** PROVIDED DATA follows **

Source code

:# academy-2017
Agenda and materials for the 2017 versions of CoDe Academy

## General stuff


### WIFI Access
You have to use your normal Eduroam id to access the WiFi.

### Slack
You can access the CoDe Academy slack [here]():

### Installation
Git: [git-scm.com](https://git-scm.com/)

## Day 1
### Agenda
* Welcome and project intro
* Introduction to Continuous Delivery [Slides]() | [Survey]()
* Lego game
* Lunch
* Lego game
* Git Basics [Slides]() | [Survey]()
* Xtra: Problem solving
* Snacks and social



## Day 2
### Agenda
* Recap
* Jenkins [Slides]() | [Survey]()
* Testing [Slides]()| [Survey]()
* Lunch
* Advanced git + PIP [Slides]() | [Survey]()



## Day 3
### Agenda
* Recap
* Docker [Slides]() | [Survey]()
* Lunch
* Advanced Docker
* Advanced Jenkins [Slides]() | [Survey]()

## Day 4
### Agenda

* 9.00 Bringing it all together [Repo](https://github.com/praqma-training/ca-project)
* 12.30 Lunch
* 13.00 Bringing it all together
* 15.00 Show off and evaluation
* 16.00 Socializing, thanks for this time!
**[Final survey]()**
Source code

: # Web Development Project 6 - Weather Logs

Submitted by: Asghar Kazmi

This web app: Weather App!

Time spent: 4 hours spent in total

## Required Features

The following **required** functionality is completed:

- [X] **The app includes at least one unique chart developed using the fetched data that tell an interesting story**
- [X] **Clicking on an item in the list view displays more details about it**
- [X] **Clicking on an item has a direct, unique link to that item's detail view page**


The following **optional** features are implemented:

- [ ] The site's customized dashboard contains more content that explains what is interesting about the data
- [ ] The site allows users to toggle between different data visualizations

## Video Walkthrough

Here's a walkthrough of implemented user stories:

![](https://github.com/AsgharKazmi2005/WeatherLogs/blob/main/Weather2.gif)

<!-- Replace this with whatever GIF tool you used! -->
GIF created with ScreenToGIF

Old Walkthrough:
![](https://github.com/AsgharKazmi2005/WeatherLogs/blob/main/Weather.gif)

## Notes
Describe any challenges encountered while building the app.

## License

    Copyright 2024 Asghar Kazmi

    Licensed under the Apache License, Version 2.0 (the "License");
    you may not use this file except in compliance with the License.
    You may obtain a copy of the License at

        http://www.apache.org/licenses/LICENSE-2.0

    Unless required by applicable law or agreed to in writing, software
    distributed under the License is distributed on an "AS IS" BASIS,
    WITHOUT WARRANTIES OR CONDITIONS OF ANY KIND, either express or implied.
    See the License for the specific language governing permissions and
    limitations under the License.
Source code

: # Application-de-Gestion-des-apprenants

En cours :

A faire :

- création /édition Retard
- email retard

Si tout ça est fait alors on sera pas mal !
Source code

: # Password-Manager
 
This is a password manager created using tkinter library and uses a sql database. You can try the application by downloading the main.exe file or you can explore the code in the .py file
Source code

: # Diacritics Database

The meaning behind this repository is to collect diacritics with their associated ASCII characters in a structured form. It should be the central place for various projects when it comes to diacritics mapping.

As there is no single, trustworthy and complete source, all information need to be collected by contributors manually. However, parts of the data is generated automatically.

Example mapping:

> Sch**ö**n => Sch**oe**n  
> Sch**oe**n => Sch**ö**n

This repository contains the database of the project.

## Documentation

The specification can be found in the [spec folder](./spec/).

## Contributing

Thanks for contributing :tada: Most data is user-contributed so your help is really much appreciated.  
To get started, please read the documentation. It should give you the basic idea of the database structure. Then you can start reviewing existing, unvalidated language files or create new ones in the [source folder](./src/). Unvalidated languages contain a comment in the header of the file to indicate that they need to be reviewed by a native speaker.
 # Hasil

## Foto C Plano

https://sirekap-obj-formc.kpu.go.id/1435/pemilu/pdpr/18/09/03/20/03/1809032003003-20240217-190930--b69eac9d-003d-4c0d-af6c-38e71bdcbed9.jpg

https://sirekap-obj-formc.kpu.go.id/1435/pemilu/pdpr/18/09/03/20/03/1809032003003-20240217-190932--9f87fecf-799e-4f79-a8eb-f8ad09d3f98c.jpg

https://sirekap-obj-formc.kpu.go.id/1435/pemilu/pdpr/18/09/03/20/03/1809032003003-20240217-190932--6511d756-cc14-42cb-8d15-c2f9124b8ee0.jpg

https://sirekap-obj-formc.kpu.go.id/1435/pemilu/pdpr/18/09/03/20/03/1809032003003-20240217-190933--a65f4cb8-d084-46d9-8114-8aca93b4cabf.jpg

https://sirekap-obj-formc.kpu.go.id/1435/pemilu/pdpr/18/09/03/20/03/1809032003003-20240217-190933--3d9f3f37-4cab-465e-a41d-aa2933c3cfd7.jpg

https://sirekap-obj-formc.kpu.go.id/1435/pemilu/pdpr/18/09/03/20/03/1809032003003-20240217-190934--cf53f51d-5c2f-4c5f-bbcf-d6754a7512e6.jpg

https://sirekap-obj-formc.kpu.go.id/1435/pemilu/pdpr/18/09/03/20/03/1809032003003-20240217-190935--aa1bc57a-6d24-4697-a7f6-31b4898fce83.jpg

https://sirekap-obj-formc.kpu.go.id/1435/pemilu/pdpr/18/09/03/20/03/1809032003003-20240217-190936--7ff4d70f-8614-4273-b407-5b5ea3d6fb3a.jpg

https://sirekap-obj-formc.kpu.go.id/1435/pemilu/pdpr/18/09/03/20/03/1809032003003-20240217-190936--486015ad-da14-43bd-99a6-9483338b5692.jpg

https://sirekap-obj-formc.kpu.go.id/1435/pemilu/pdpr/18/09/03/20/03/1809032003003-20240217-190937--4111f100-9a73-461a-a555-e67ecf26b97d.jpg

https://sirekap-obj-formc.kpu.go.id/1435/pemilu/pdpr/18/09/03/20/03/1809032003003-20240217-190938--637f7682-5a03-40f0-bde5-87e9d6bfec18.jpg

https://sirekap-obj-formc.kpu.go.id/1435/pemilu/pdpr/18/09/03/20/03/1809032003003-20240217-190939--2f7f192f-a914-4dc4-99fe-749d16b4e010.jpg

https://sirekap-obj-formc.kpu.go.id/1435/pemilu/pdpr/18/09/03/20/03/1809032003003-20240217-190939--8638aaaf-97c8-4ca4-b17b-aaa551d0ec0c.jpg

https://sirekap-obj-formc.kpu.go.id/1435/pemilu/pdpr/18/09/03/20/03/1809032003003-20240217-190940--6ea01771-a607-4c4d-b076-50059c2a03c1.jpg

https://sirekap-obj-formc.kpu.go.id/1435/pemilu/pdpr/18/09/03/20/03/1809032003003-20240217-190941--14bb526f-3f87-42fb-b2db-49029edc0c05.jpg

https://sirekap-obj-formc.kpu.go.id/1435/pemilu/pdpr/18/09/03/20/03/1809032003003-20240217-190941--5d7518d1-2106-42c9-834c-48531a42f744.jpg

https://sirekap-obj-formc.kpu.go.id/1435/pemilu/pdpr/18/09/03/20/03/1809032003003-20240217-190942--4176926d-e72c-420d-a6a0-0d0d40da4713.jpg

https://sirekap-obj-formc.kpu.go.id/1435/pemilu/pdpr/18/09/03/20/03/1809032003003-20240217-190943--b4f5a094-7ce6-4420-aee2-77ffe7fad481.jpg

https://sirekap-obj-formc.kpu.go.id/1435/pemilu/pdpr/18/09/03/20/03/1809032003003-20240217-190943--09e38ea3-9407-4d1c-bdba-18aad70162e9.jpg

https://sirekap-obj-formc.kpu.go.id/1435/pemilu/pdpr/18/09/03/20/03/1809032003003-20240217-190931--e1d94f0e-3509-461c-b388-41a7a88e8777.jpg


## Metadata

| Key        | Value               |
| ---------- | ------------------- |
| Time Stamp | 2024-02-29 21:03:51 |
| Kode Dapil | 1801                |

** End of PROVIDED DATA **

> REQUIRED WORK
For each entry above, please make an exact copy.

> YOUR SOLUTION
Source code

:# academy-2017
Agenda and materials for the 2017 versions of CoDe Academy

## General stuff


### WIFI Access
You have to use your normal Eduroam id to access the WiFi.

### Slack
You can access the CoDe Academy slack [here]():

### Installation
Git: [git-scm.com](https://git-scm.com/)

## Day 1
### Agenda
* Welcome and project intro
* Introduction to Continuous Delivery [Slides]() | [Survey]()
* Lego game
* Lunch
* Lego game
* Git Basics [Slides]() | [Survey]()
* Xtra: Problem solving
* Snacks and social



## Day 2
### Agenda
* Recap
* Jenkins [Slides]() | [Survey]()
* Testing [Slides]()| [Survey]()
* Lunch
* Advanced git + PIP [Slides]() | [Survey]()



## Day 3
### Agenda
* Recap
* Docker [Slides]() | [Survey]()
* Lunch
* Advanced Docker
* Advanced Jenkins [Slides]() | [Survey]()

## Day 4
### Agenda

* 9.00 Bringing it all together [Repo](https://github.com/praqma-training/ca-project)
* 12.30 Lunch
* 13.00 Bringing it all together
* 15.00 Show off and evaluation
* 16.00 Socializing, thanks for this time!
**[Final survey]()**
Source code

: # Web Development Project 6 - Weather Logs

Submitted by: Asghar Kazmi

This web app: Weather App!

Time spent: 4 hours spent in total

## Required Features

The following **required** functionality is completed:

- [X] **The app includes at least one unique chart developed using the fetched data that tell an interesting story**
- [X] **Clicking on an item in the list view displays more details about it**
- [X] **Clicking on an item has a direct, unique link to that item's detail view page**


The following **optional** features are implemented:

- [ ] The site's customized dashboard contains more content that explains what is interesting about the data
- [ ] The site allows users to toggle between different data visualizations

## Video Walkthrough

Here's a walkthrough of implemented user stories:

![](https://github.com/AsgharKazmi2005/WeatherLogs/blob/main/Weather2.gif)

<!-- Replace this with whatever GIF tool you used! -->
GIF created with ScreenToGIF

Old Walkthrough:
![](https://github.com/AsgharKazmi2005/WeatherLogs/blob/main/Weather.gif)

## Notes
Describe any challenges encountered while building the app.

## License

    Copyright 2024 Asghar Kazmi

    Licensed under the Apache License, Version 2.0 (the "License");
    you may not use this file except in compliance with the License.
    You may obtain a copy of the License at

        http://www.apache.org/licenses/LICENSE-2.0

    Unless required by applicable law or agreed to in writing, software
    distributed under the License is distributed on an "AS IS" BASIS,
    WITHOUT WARRANTIES OR CONDITIONS OF ANY KIND, either express or implied.
    See the License for the specific language governing permissions and
    limitations under the License.
Source code

: # Application-de-Gestion-des-apprenants

En cours :

A faire :

- création /édition Retard
- email retard

Si tout ça est fait alors on sera pas mal !
Source code

: # Password-Manager
 
This is a password manager created using tkinter library and uses a sql database. You can try the application by downloading the main.exe file or you can explore the code in the .py file
Source code

: # Diacritics Database

The meaning behind this repository is to collect diacritics with their associated ASCII characters in a structured form. It should be the central place for various projects when it comes to diacritics mapping.

As there is no single, trustworthy and complete source, all information need to be collected by contributors manually. However, parts of the data is generated automatically.

Example mapping:

> Sch**ö**n => Sch**oe**n  
> Sch**oe**n => Sch**ö**n

This repository contains the database of the project.

## Documentation

The specification can be found in the [spec folder](./spec/).

## Contributing

Thanks for contributing :tada: Most data is user-contributed so your help is really much appreciated.  
To get started, please read the documentation. It should give you the basic idea of the database structure. Then you can start reviewing existing, unvalidated language files or create new ones in the [source folder](./src/). Unvalidated languages contain a comment in the header of the file to indicate that they need to be reviewed by a native speaker.
 # Hasil

## Foto C Plano

https://sirekap-obj-formc.kpu.go.id/1435/pemilu/pdpr/18/09/03/20/03/1809032003003-20240217-190930--b69eac9d-003d-4c0d-af6c-38e71bdcbed9.jpg

https://sirekap-obj-formc.kpu.go.id/1435/pemilu/pdpr/18/09/03/20/03/1809032003003-20240217-190932--9f87fecf-799e-4f79-a8eb-f8ad09d3f98c.jpg

https://sirekap-obj-formc.kpu.go.id/1435/pemilu/pdpr/18/09/03/20/03/1809032003003-20240217-190932--6511d756-cc14-42cb-8d15-c2f9124b8ee0.jpg

https://sirekap-obj-formc.kpu.go.id/1435/pemilu/pdpr/18/09/03/20/03/1809032003003-20240217-190933--a65f4cb8-d084-46d9-8114-8aca93b4cabf.jpg

https://sirekap-obj-formc.kpu.go.id/1435/pemilu/pdpr/18/09/03/20/03/1809032003003-20240217-190933--3d9f3f37-4cab-465e-a41d-aa2933c3cfd7.jpg

https://sirekap-obj-formc.kpu.go.id/1435/pemilu/pdpr/18/09/03/20/03/1809032003003-20240217-190934--cf53f51d-5c2f-4c5f-bbcf-d6754a7512e6.jpg

https://sirekap-obj-formc.kpu.go.id/1435/pemilu/pdpr/18/09/03/20/03/1809032003003-20240217-190935--aa1bc57a-6d24-4697-a7f6-31b4898fce83.jpg

https://sirekap-obj-formc.kpu.go.id/1435/pemilu/pdpr/18/09/03/20/03/1809032003003-20240217-190936--7ff4d70f-8614-4273-b407-5b5ea3d6fb3a.jpg

https://sirekap-obj-formc.kpu.go.id/1435/pemilu/pdpr/18/09/03/20/03/1809032003003-20240217-190936--486015ad-da14-43bd-99a6-9483338b5692.jpg

https://sirekap-obj-formc.kpu.go.id/1435/pemilu/pdpr/18/09/03/20/03/1809032003003-20240217-190937--4111f100-9a73-461a-a555-e67ecf26b97d.jpg

https://sirekap-obj-formc.kpu.go.id/1435/pemilu/pdpr/18/09/03/20/03/1809032003003-20240217-190938--637f7682-5a03-40f0-bde5-87e9d6bfec18.jpg

https://sirekap-obj-formc.kpu.go.id/1435/pemilu/pdpr/18/09/03/20/03/1809032003003-20240217-190939--2f7f192f-a914-4dc4-99fe-749d16b4e010.jpg

https://sirekap-obj-formc.kpu.go.id/1435/pemilu/pdpr/18/09/03/20/03/1809032003003-20240217-190939--8638aaaf-97c8-4ca4-b17b-aaa551d0ec0c.jpg

https://sirekap-obj-formc.kpu.go.id/1435/pemilu/pdpr/18/09/03/20/03/1809032003003-20240217-190940--6ea01771-a607-4c4d-b076-50059c2a03c1.jpg

https://sirekap-obj-formc.kpu.go.id/1435/pemilu/pdpr/18/09/03/20/03/1809032003003-20240217-190941--14bb526f-3f87-42fb-b2db-49029edc0c05.jpg

https://sirekap-obj-formc.kpu.go.id/1435/pemilu/pdpr/18/09/03/20/03/1809032003003-20240217-190941--5d7518d1-2106-42c9-834c-48531a42f744.jpg

https://sirekap-obj-formc.kpu.go.id/1435/pemilu/pdpr/18/09/03/20/03/1809032003003-20240217-190942--4176926d-e72c-420d-a6a0-0d0d40da4713.jpg

https://sirekap-obj-formc.kpu.go.id/1435/pemilu/pdpr/18/09/03/20/03/1809032003003-20240217-190943--b4f5a094-7ce6-4420-aee2-77ffe7fad481.jpg

https://sirekap-obj-formc.kpu.go.id/1435/pemilu/pdpr/18/09/03/20/03/1809032003003-20240217-190943--09e38ea3-9407-4d1c-bdba-18aad70162e9.jpg

https://sirekap-obj-formc.kpu.go.id/1435/pemilu/pdpr/18/09/03/20/03/1809032003003-20240217-190931--e1d94f0e-3509-461c-b388-41a7a88e8777.jpg


## Metadata

| Key        | Value               |
| ---------- | ------------------- |
| Time Stamp | 2024-02-29 21:03:51 |
| Kode Dapil | 1801                |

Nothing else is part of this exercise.